» **TASK PROMPT**
The required output is the lines below from the line containing "- [ ] Step 8: Adding" to the line containing "- [ ] Step 12: Packaging Debug and Release", inclusive, retyped exactly. No other lines belong in it.
BEGIN RECORDS FOR THIS TASK
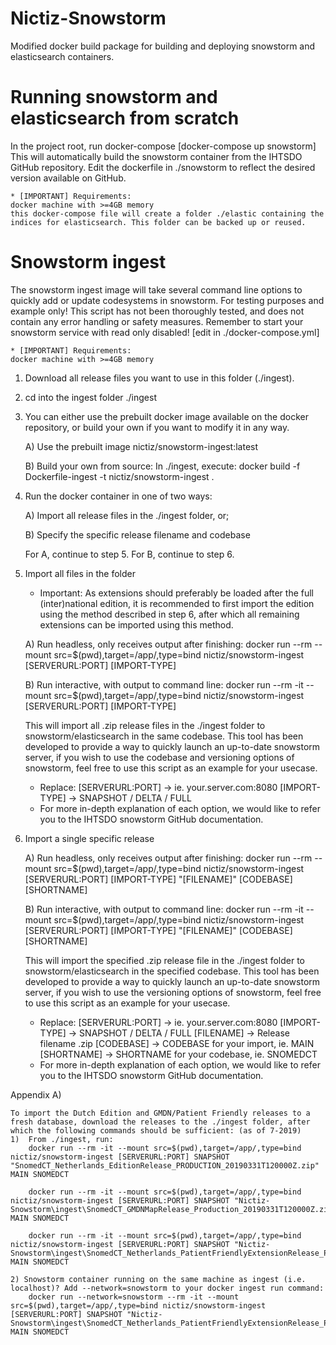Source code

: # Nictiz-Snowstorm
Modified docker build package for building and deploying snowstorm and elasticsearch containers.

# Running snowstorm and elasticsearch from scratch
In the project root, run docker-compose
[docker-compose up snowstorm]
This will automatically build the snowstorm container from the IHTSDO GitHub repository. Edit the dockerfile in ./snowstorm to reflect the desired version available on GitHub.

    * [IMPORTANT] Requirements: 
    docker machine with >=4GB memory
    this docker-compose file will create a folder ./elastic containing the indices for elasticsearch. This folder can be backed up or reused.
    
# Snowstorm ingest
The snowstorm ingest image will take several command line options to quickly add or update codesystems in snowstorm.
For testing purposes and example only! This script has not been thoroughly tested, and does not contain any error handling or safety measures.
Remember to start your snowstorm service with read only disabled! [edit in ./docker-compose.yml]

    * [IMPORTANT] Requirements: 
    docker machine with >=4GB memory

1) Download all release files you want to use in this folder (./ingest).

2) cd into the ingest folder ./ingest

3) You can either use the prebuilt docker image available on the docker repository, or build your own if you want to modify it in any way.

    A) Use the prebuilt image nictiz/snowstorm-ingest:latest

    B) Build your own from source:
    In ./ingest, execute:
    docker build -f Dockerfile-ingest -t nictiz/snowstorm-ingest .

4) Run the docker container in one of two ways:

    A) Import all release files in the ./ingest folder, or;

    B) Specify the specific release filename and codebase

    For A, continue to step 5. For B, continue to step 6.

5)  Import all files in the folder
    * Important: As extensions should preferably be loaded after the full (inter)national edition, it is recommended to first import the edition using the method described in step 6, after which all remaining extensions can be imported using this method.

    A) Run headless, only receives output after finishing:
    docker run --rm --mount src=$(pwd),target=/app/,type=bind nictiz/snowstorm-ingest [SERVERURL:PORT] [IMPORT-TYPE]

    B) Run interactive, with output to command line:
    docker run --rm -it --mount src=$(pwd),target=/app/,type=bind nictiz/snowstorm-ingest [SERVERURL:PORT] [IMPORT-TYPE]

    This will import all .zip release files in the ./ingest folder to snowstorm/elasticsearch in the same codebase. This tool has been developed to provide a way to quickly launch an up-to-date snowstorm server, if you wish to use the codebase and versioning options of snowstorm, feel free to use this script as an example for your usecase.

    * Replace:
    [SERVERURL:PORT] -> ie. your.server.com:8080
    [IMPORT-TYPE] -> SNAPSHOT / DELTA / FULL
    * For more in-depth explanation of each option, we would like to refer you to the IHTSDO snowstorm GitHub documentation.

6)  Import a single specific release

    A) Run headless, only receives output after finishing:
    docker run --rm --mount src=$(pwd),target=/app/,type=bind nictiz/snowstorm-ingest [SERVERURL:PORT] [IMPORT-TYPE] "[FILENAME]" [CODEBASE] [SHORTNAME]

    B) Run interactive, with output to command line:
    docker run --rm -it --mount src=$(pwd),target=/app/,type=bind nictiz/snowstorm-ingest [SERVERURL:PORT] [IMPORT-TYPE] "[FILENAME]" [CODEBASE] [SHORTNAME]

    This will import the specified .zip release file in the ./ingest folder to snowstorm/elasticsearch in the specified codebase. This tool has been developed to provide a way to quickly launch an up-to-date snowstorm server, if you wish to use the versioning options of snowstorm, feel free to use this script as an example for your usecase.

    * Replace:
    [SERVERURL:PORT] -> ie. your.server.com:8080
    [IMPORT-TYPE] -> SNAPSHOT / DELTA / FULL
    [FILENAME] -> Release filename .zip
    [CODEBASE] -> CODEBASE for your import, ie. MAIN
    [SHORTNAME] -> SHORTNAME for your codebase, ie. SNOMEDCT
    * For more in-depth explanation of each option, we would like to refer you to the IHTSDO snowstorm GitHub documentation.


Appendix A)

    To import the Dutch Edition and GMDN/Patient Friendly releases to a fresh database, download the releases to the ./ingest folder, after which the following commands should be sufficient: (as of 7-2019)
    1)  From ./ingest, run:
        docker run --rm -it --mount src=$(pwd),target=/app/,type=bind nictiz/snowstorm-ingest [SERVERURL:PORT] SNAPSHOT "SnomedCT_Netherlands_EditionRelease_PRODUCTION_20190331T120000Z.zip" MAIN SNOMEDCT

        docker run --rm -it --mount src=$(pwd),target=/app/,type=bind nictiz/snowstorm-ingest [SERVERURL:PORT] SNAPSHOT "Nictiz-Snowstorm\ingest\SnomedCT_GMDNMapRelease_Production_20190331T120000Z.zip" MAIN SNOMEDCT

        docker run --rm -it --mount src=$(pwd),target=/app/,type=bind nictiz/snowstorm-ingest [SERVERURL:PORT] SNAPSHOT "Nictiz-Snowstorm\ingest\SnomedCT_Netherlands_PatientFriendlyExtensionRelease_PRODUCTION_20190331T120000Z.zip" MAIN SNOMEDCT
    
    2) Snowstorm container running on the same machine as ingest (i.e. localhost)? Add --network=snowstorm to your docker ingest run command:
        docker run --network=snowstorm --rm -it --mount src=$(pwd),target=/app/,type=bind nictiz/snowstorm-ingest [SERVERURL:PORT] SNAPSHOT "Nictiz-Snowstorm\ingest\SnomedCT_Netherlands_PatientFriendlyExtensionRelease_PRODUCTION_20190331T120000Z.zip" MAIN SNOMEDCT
END RECORDS FOR THIS TASK
BEGIN RECORDS FOR THIS TASK
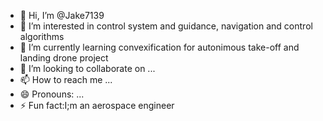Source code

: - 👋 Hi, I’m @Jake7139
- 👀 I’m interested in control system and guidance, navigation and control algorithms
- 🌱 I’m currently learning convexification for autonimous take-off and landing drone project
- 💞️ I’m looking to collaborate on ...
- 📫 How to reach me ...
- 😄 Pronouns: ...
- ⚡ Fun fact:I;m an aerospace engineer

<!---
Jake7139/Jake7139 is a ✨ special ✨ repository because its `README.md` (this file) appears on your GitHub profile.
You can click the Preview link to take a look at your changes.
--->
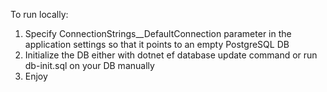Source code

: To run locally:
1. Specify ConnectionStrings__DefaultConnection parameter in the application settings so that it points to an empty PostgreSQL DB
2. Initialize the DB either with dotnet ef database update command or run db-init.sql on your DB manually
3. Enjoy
END RECORDS FOR THIS TASK
BEGIN RECORDS FOR THIS TASK
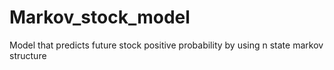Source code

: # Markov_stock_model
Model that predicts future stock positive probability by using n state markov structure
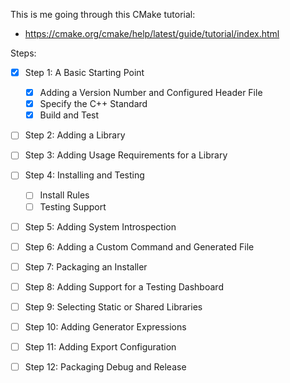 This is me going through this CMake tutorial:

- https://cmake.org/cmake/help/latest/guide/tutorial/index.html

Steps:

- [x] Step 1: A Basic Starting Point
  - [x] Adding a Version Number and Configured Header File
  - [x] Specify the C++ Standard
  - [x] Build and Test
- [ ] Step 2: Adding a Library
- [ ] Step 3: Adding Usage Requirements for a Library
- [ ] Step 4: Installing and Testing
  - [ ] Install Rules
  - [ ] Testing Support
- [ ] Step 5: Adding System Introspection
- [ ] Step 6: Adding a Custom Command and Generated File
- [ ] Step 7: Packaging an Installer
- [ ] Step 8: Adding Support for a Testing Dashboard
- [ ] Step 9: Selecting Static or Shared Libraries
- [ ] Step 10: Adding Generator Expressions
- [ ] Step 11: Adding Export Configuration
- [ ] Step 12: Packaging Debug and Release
END RECORDS FOR THIS TASK
» **RESULT OF THE EXERCISE**
- [ ] Step 8: Adding Support for a Testing Dashboard
- [ ] Step 9: Selecting Static or Shared Libraries
- [ ] Step 10: Adding Generator Expressions
- [ ] Step 11: Adding Export Configuration
- [ ] Step 12: Packaging Debug and Release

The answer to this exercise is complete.